Since guaranteed issue is a popular proposal in a new health care regime, insurance companies know they have to prevent devolving to a lopsided pool where everyone who has "insurance" is sick. So they're saying they support an individual mandate, which would require everyone to purchase insurance by some yet-to-be-specified date to avoid this adverse selection problem. This would result in major losses of freedom for consumers. First of all, they would be compelled to pay for insurance or be fined for non-compliance.
New York Times reporter Robert Pear wrote Nov. 19: "Insurers did not say how the government should enforce an individual mandate : whether through fines, tax penalties or other means. Politicians have also been reluctant to specify details of enforcement, which could prove highly unpopular."
Another glaring detail, to which Pear alluded, is that if everyone is required to buy health insurance, no politician is going to let the insurance companies decide how much it should cost.

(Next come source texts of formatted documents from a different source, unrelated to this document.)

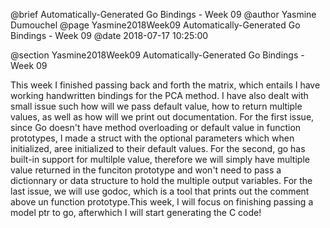 @brief Automatically-Generated Go Bindings - Week 09
@author Yasmine Dumouchel
@page Yasmine2018Week09 Automatically-Generated Go Bindings - Week 09
@date 2018-07-17 10:25:00

@section Yasmine2018Week09 Automatically-Generated Go Bindings - Week 09

This week I finished passing back and forth the matrix, which entails I have working handwritten bindings for the PCA method. I have also dealt  with small issue such how will we pass default value, how to return multiple values, as well as how will we print out documentation. For the first issue, since Go doesn't have method overloading or default value in function prototypes, I made a struct with the optional parameters which when initialized, aree initialized to their default values. For the second, go has built-in support for multilple value, therefore we will simply have multiple value returned in the funciton prototype and won't need to pass a dictionnary or data structure to hold the multiple output variables. For the last issue, we will use godoc, which is a tool that prints out the comment above un function prototype.This week, I will focus on finishing passing a model ptr to go, afterwhich I will start generating the C code!
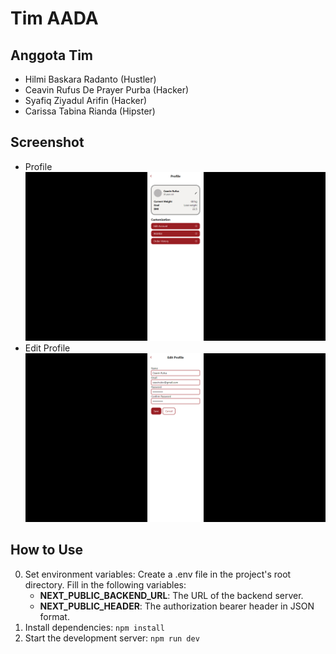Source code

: # Tim AADA

## Anggota Tim

- Hilmi Baskara Radanto (Hustler)
- Ceavin Rufus De Prayer Purba (Hacker)
- Syafiq Ziyadul Arifin (Hacker)
- Carissa Tabina Rianda (Hipster)

## Screenshot
- Profile
  <img src="./docs/profile.png">
- Edit Profile
  <img src="./docs/edit.png">

## How to Use
0. Set environment variables: Create a .env file in the project's root directory. Fill in the following variables:
    - **NEXT_PUBLIC_BACKEND_URL**: The URL of the backend server.
    - **NEXT_PUBLIC_HEADER**: The authorization bearer header in JSON format.
1. Install dependencies: `npm install`
2. Start the development server: `npm run dev`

President-elect Obama's plan calls for regulation of private insurance to see that its prices are "fair" and comparable to that of his proposed government insurance program. This could mean that younger, healthier people would be charged more for their mandatory insurance so older, sicker people don't have to pay so much. Ultimately, these policies would be the death knell for the private insurance industry - and consumer choice.
It is in consumers' best interest to retain private insurance as an option, rather than yielding that function to the federal government. And most people understand this: A recent study noted that Gallup polls over the years show Americans prefer a private system to a government-run one.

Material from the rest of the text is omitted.